Ingredients

The following ingredients have 4 Servings
  • 1 15 oz can chickpeas, (drained and patted dry)
  • 1 cup chopped white onion
  • 6 small cloves garlic
  • 1 tablespoon lemon juice
  • 1 cup lightly packed parsley leaves
  • ½ cup lightly packed cilantro leaves
  • 1 teaspoon baking powder
  • 2 teaspoons cumin
  • 1 teaspoon salt
  • ½ cup flour ((either all-purpose flour or 1:1 gluten free flour))
  • 1 tablespoon vegetable oil (for sauteing)
  • 1 cup vegan plain yogurt ((not vanilla flavored))
  • ¼ cup chopped cucumbers
  • 1 teaspoon dried dill
  • 1 tablespoon lemon juice

Instruction

  • Add chickpeas, onion, garlic, lemon juice, parsley, cilantro, flour, baking powder, cumin, and salt to a food processor. Pulse until a coarse crumb texture is formed. Scrape down the sides of the bowl as needed.
  • Transfer the falafel mixture to a bowl, cover, and refrigerate for 1 hour (or up to 2 days before baking).
  • When you're ready to bake the falafel, preheat oven to 375°F/191°C. Line a baking sheet with parchment paper.
  • Once the falafel mixture is chilled, use a spoon or cookie dough scooper to measure out approximately 1 tablespoon of the batter. Place on a prepared baking pan. Then use the spoon or your fingers to press the balls into patties.
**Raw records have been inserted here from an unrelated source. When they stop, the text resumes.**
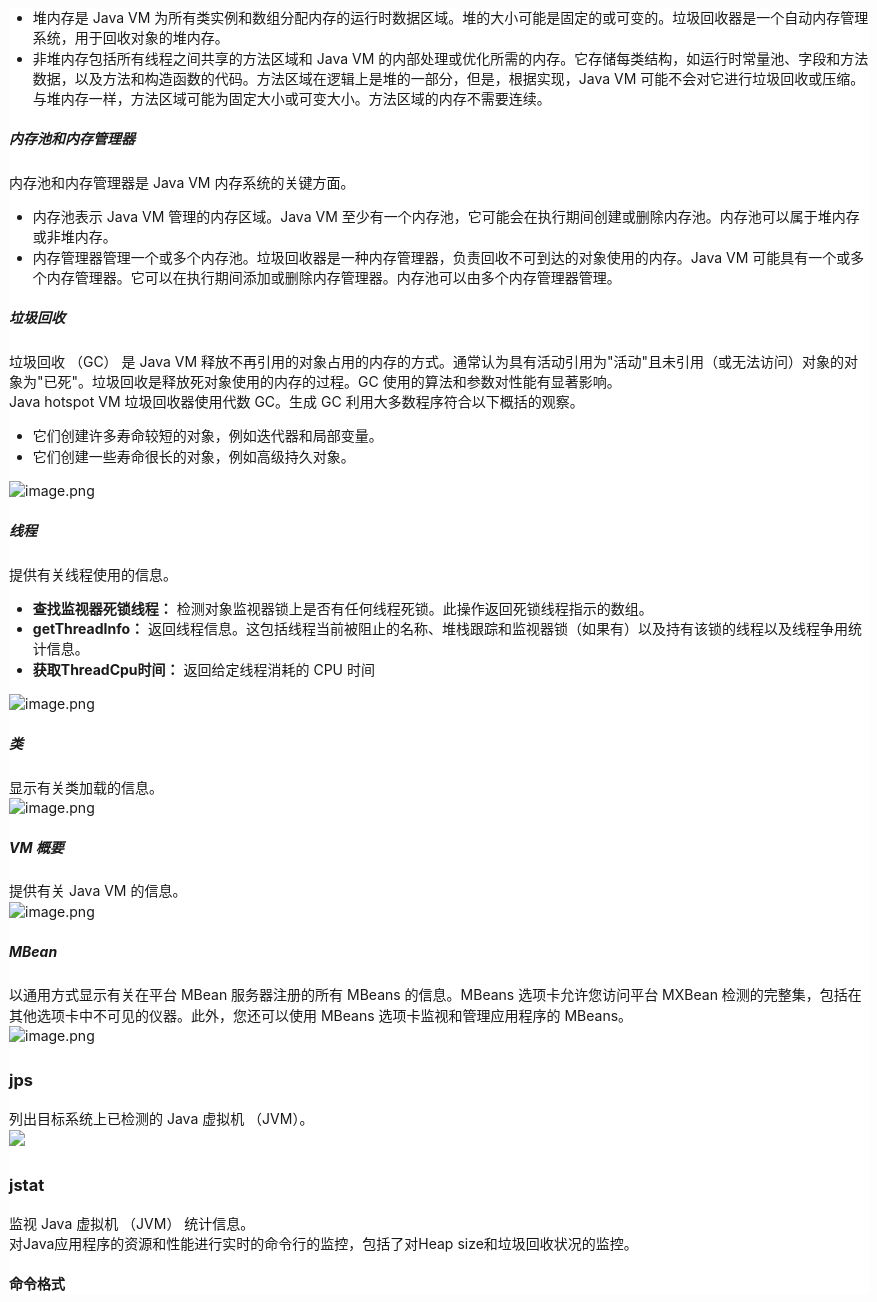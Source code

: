 - 堆内存是 Java VM 为所有类实例和数组分配内存的运行时数据区域。堆的大小可能是固定的或可变的。垃圾回收器是一个自动内存管理系统，用于回收对象的堆内存。
- 非堆内存包括所有线程之间共享的方法区域和 Java VM 的内部处理或优化所需的内存。它存储每类结构，如运行时常量池、字段和方法数据，以及方法和构造函数的代码。方法区域在逻辑上是堆的一部分，但是，根据实现，Java VM 可能不会对它进行垃圾回收或压缩。与堆内存一样，方法区域可能为固定大小或可变大小。方法区域的内存不需要连续。
<a name="DjzJX"></a>
##### 内存池和内存管理器
内存池和内存管理器是 Java VM 内存系统的关键方面。

- 内存池表示 Java VM 管理的内存区域。Java VM 至少有一个内存池，它可能会在执行期间创建或删除内存池。内存池可以属于堆内存或非堆内存。
- 内存管理器管理一个或多个内存池。垃圾回收器是一种内存管理器，负责回收不可到达的对象使用的内存。Java VM 可能具有一个或多个内存管理器。它可以在执行期间添加或删除内存管理器。内存池可以由多个内存管理器管理。
<a name="gLqWY"></a>
##### 垃圾回收
垃圾回收 （GC） 是 Java VM 释放不再引用的对象占用的内存的方式。通常认为具有活动引用为"活动"且未引用（或无法访问）对象的对象为"已死"。垃圾回收是释放死对象使用的内存的过程。GC 使用的算法和参数对性能有显著影响。<br />Java hotspot VM 垃圾回收器使用代数 GC。生成 GC 利用大多数程序符合以下概括的观察。

- 它们创建许多寿命较短的对象，例如迭代器和局部变量。
- 它们创建一些寿命很长的对象，例如高级持久对象。

![image.png](https://cdn.nlark.com/yuque/0/2022/png/396745/1652230293679-a4c1024b-77c3-44b3-83a7-b19e34dbd272.png#averageHue=%23f7f7f7&clientId=u732c5ca5-2075-4&from=paste&height=604&id=u8fe16d5a&originHeight=1511&originWidth=2156&originalType=binary&ratio=1&rotation=0&showTitle=false&size=99615&status=done&style=shadow&taskId=u40983f63-a2a7-452b-af84-f66d2a746fc&title=&width=862.4)
<a name="FR4xa"></a>
##### 线程
提供有关线程使用的信息。

- **查找监视器死锁线程：** 检测对象监视器锁上是否有任何线程死锁。此操作返回死锁线程指示的数组。
- **getThreadInfo：** 返回线程信息。这包括线程当前被阻止的名称、堆栈跟踪和监视器锁（如果有）以及持有该锁的线程以及线程争用统计信息。
- **获取ThreadCpu时间：** 返回给定线程消耗的 CPU 时间

![image.png](https://cdn.nlark.com/yuque/0/2022/png/396745/1652230328699-f1cec77d-1411-4599-b7ce-e270eb89fc22.png#averageHue=%23f8f8f8&clientId=u732c5ca5-2075-4&from=paste&height=603&id=u535ea509&originHeight=1507&originWidth=2156&originalType=binary&ratio=1&rotation=0&showTitle=false&size=126170&status=done&style=shadow&taskId=u2320fa9a-c8c9-4df1-a865-8ea56b3e270&title=&width=862.4)
<a name="kLmAg"></a>
##### 类
显示有关类加载的信息。<br />![image.png](https://cdn.nlark.com/yuque/0/2022/png/396745/1652230343231-98a9be7b-b654-4d99-ba45-a444bf84cdac.png#averageHue=%23f8f8f8&clientId=u732c5ca5-2075-4&from=paste&height=604&id=u363cbde2&originHeight=1511&originWidth=2156&originalType=binary&ratio=1&rotation=0&showTitle=false&size=81408&status=done&style=shadow&taskId=uba6a1e23-6829-4ce8-a6ec-eae1b61ca9d&title=&width=862.4)
<a name="oAvlk"></a>
##### VM 概要
提供有关 Java VM 的信息。<br />![image.png](https://cdn.nlark.com/yuque/0/2022/png/396745/1652230482131-47838f15-2c1a-4827-b9ba-60113f40e0b5.png#averageHue=%23f7f5f4&clientId=u732c5ca5-2075-4&from=paste&height=603&id=u54b2af64&originHeight=1508&originWidth=2156&originalType=binary&ratio=1&rotation=0&showTitle=false&size=182254&status=done&style=shadow&taskId=uc55fbb43-d5c3-4616-b8b7-9a15259a937&title=&width=862.4)
<a name="qu3Pu"></a>
##### MBean
以通用方式显示有关在平台 MBean 服务器注册的所有 MBeans 的信息。MBeans 选项卡允许您访问平台 MXBean 检测的完整集，包括在其他选项卡中不可见的仪器。此外，您还可以使用 MBeans 选项卡监视和管理应用程序的 MBeans。<br />![image.png](https://cdn.nlark.com/yuque/0/2022/png/396745/1652230548028-d80c3cc0-164c-453a-83ba-9a6b8480b41e.png#averageHue=%23f2f2f1&clientId=u732c5ca5-2075-4&from=paste&height=603&id=udbd4d572&originHeight=1507&originWidth=2156&originalType=binary&ratio=1&rotation=0&showTitle=false&size=117028&status=done&style=shadow&taskId=u308eb5b2-0f80-42a4-b2c6-7a89f7c5555&title=&width=862.4)
<a name="zmx41"></a>
### jps
列出目标系统上已检测的 Java 虚拟机 （JVM）。<br />![](https://cdn.nlark.com/yuque/0/2022/png/396745/1652229807812-280a6a39-6590-47bd-bc32-f9c0eb06ae0f.png#averageHue=%23161616&clientId=u732c5ca5-2075-4&from=paste&id=uc88cb645&originHeight=123&originWidth=240&originalType=url&ratio=1&rotation=0&showTitle=false&status=done&style=shadow&taskId=u1b544571-ba1c-4aaf-ac32-295a75db0f7&title=)
<a name="ciK1P"></a>
### jstat
监视 Java 虚拟机 （JVM） 统计信息。<br />对Java应用程序的资源和性能进行实时的命令行的监控，包括了对Heap size和垃圾回收状况的监控。
<a name="SWgXA"></a>
#### 命令格式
Repeat until all the batter has been used. You should get around 18 small patties. Brush olive oil over the top of the patties. Optional: Press a few sesame seeds into the top of each falafel.
  • Place the pan in the oven and bake 10–12 minutes. Then use tongs to flip patties and bake for another 10–12 minutes.